The reasons for this are manifold but not least is that as Western Europe came into its own in the later Middle Ages and Renaissance, Byzantium gradually succumbed piecemeal to the constant conquering pressure of Ottomans and Arabs. When Constantinople finally fell in 1453 (two years after the birth of the Genoese Christopher Columbus), Europe, now cut off from many land routes to Asian trade, was already looking West and South in anticipation of the age of exploration and colonization. Byzantium, and the Christian East, would fall under Muslim domination and dhimmitude for centuries and its history would fade away before the disinterest, or ignorance, of the West.

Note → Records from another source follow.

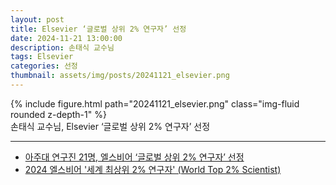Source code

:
 ```yaml
---
layout: post
title: Elsevier ‘글로벌 상위 2% 연구자’ 선정
date: 2024-11-21 13:00:00
description: 손태식 교수님
tags: Elsevier
categories: 선정
thumbnail: assets/img/posts/20241121_elsevier.png
---
```


<div class="row mt-3">
    <div class="col-sm mt-3 mt-md-0">
        {% include figure.html path="20241121_elsevier.png" class="img-fluid rounded z-depth-1" %}
    </div>
</div>

<div class="caption">
손태식 교수님, Elsevier ‘글로벌 상위 2% 연구자’ 선정
</div>


<hr>

- [아주대 연구진 21명, 엘스비어 ‘글로벌 상위 2% 연구자’ 선정](https://www.ajou.ac.kr/kr/ajou/news.do?mode=view&articleNo=335957&boardNo=6)
- [2024 엘스비어 '세계 최상위 2% 연구자' (World Top 2% Scientist)](https://www.elsevier.com/ko-kr/promotions/worlds-top-researchers)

This “condemnation to oblivion” as the editors of The Oxford Handbook of Byzantine Studies, describe it, is “no longer quite so true as it once was.” New exhibitions of Byzantine art in Europe and America have been hugely successful in recent years and travel to cities with Byzantine landmarks and archeological sites in Greece, Turkey and the Balkans is easier than ever. Academic centers throughout western Europe and the United States host Byzantine Studies departments, scholarly journals proliferate, and a new generation of scholars has elevated the field from what once was a narrow specialty.
The Oxford Handbook of Byzantine Studies is a useful, one volume reference work that would well serve both the scholar and general reader with an interest in Byzantine culture. The editors have prefaced the volume with a detailed assessment of the Discipline, the state of scholarly learning on everything from art history to weights and measures. Other sections examine Landscape, Land Use, and the Environment; Institutions and Relationships (including the economy); and The World Around Byzantium. Each of the nearly two dozen subheadings include concise chapters with references and suggestions for further readings.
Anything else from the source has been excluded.